Train de banlieue
L'ouest de Montréal réclame un meilleur service
© Agence QMI
Mardi, à l'heure de pointe du matin, des bénévoles du mouvement Train de l'Ouest ont recueilli 3000 signatures, à la gare Lucien L'allier.
Les membres de la coalition ont entrepris de faire circuler une pétition qui réclame des améliorations importantes au service de train offert par l'Agence métropolitaine de transport (AMT).
Le document sera présenté cet automne à l'Assemblée nationale par le député de Jacques-Cartier, Geoff Kelly, et le député de Vaudreuil, Yvon Marcoux.
Mardi, à l'heure de pointe du matin, des bénévoles du mouvement Train de l'Ouest ont recueilli 3000 signatures à la gare Lucien L'allier.
«Actuellement, le service est inadéquat et pas fiable. En dehors des heures de pointe, il n'y a presque pas de trains. Comment voulez-vous attirer les gens qui n'ont pas un horaire de travail régulier?», dénonce Clifford Lincoln, qui a déjà été ministre de l'Environnement, en plus d'être député provincial puis fédéral de 1981 à 2004.
Tracés concurrents
Puisque l'AMT ne possède pas la voie ferrée, elle ne peut ajouter davantage de départs.
Dans son budget 2010-2011, Québec a justement prévu un montant de 200 millions $ pour de nouvelles infrastructures ferroviaires dans cet axe. Ottawa doit aussi annoncer une somme équivalente.
Or, Aéroports de Montréal (ADM) souhaite utiliser ce financement pour construire une navette express entre l'aéroport et le centre-ville, en utilisant un tracé différent de celui des trains de banlieue.
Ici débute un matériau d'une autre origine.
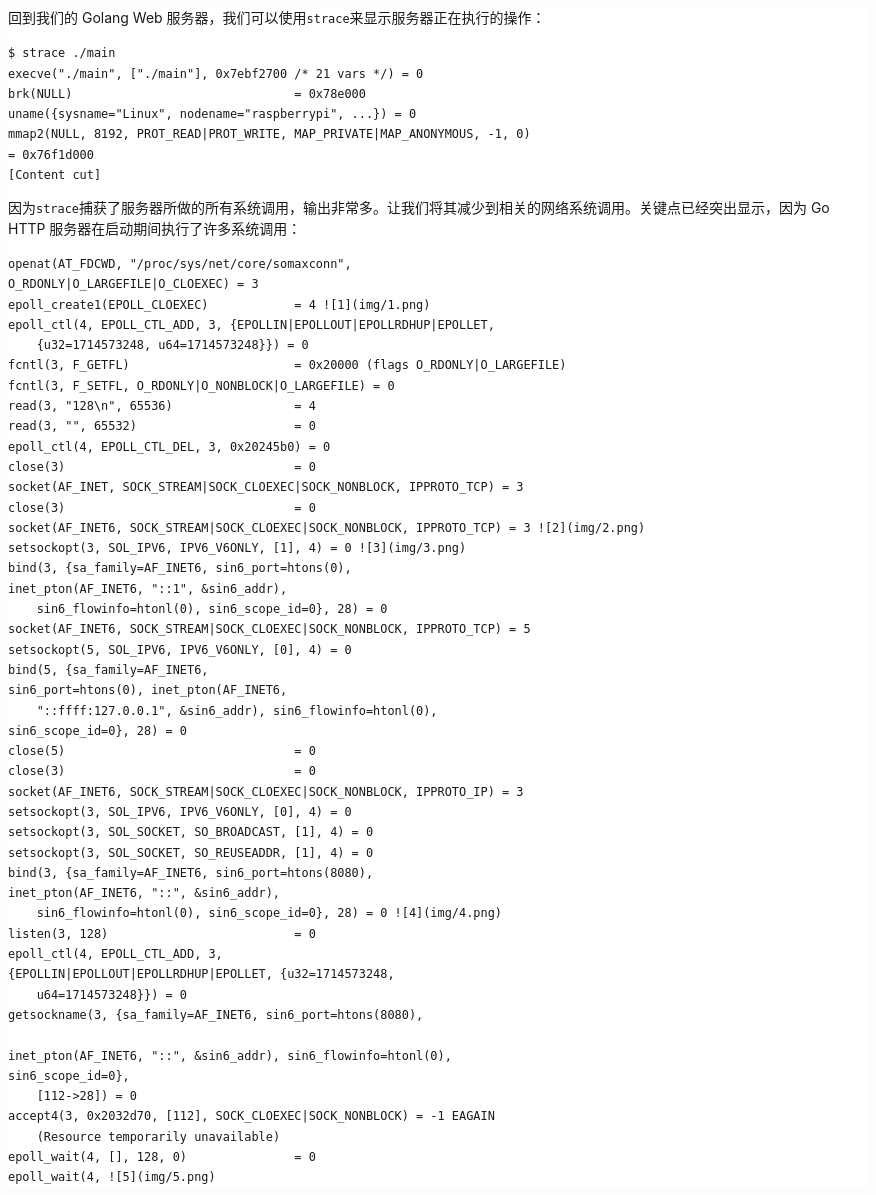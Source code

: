 回到我们的 Golang Web 服务器，我们可以使用`strace`来显示服务器正在执行的操作：

```
$ strace ./main
execve("./main", ["./main"], 0x7ebf2700 /* 21 vars */) = 0
brk(NULL)                               = 0x78e000
uname({sysname="Linux", nodename="raspberrypi", ...}) = 0
mmap2(NULL, 8192, PROT_READ|PROT_WRITE, MAP_PRIVATE|MAP_ANONYMOUS, -1, 0)
= 0x76f1d000
[Content cut]
```

因为`strace`捕获了服务器所做的所有系统调用，输出非常多。让我们将其减少到相关的网络系统调用。关键点已经突出显示，因为 Go HTTP 服务器在启动期间执行了许多系统调用：

```
openat(AT_FDCWD, "/proc/sys/net/core/somaxconn",
O_RDONLY|O_LARGEFILE|O_CLOEXEC) = 3
epoll_create1(EPOLL_CLOEXEC)            = 4 ![1](img/1.png)
epoll_ctl(4, EPOLL_CTL_ADD, 3, {EPOLLIN|EPOLLOUT|EPOLLRDHUP|EPOLLET,
    {u32=1714573248, u64=1714573248}}) = 0
fcntl(3, F_GETFL)                       = 0x20000 (flags O_RDONLY|O_LARGEFILE)
fcntl(3, F_SETFL, O_RDONLY|O_NONBLOCK|O_LARGEFILE) = 0
read(3, "128\n", 65536)                 = 4
read(3, "", 65532)                      = 0
epoll_ctl(4, EPOLL_CTL_DEL, 3, 0x20245b0) = 0
close(3)                                = 0
socket(AF_INET, SOCK_STREAM|SOCK_CLOEXEC|SOCK_NONBLOCK, IPPROTO_TCP) = 3
close(3)                                = 0
socket(AF_INET6, SOCK_STREAM|SOCK_CLOEXEC|SOCK_NONBLOCK, IPPROTO_TCP) = 3 ![2](img/2.png)
setsockopt(3, SOL_IPV6, IPV6_V6ONLY, [1], 4) = 0 ![3](img/3.png)
bind(3, {sa_family=AF_INET6, sin6_port=htons(0),
inet_pton(AF_INET6, "::1", &sin6_addr),
    sin6_flowinfo=htonl(0), sin6_scope_id=0}, 28) = 0
socket(AF_INET6, SOCK_STREAM|SOCK_CLOEXEC|SOCK_NONBLOCK, IPPROTO_TCP) = 5
setsockopt(5, SOL_IPV6, IPV6_V6ONLY, [0], 4) = 0
bind(5, {sa_family=AF_INET6,
sin6_port=htons(0), inet_pton(AF_INET6,
    "::ffff:127.0.0.1", &sin6_addr), sin6_flowinfo=htonl(0),
sin6_scope_id=0}, 28) = 0
close(5)                                = 0
close(3)                                = 0
socket(AF_INET6, SOCK_STREAM|SOCK_CLOEXEC|SOCK_NONBLOCK, IPPROTO_IP) = 3
setsockopt(3, SOL_IPV6, IPV6_V6ONLY, [0], 4) = 0
setsockopt(3, SOL_SOCKET, SO_BROADCAST, [1], 4) = 0
setsockopt(3, SOL_SOCKET, SO_REUSEADDR, [1], 4) = 0
bind(3, {sa_family=AF_INET6, sin6_port=htons(8080),
inet_pton(AF_INET6, "::", &sin6_addr),
    sin6_flowinfo=htonl(0), sin6_scope_id=0}, 28) = 0 ![4](img/4.png)
listen(3, 128)                          = 0
epoll_ctl(4, EPOLL_CTL_ADD, 3,
{EPOLLIN|EPOLLOUT|EPOLLRDHUP|EPOLLET, {u32=1714573248,
    u64=1714573248}}) = 0
getsockname(3, {sa_family=AF_INET6, sin6_port=htons(8080),

inet_pton(AF_INET6, "::", &sin6_addr), sin6_flowinfo=htonl(0),
sin6_scope_id=0},
    [112->28]) = 0
accept4(3, 0x2032d70, [112], SOCK_CLOEXEC|SOCK_NONBLOCK) = -1 EAGAIN
    (Resource temporarily unavailable)
epoll_wait(4, [], 128, 0)               = 0
epoll_wait(4, ![5](img/5.png)
```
La ville de Montréal et la Société de transport de Montréal (STM) ont même donné leur appui au projet d'ADM.
«Avant de dépenser des centaines de millions $ sans aider du tout les payeurs de taxes des banlieues, il faut repenser le projet», soutient Clifford Lincoln, qui se range clairement du côté de l'AMT.
En entrevue, Joël Gauthier, le PDG de l'AMT, assure que son projet «n'est pas mort», et qu'il a rencontré à cet effet le nouveau ministre des Transports du Québec, Sam Hamad.
Du côté d'ADM, la porte-parole Christiane Beaulieu explique que son organisation attend toujours le rapport final de la firme PricewaterhouseCoopers, qui a fait une étude comparative des deux projets concurrents.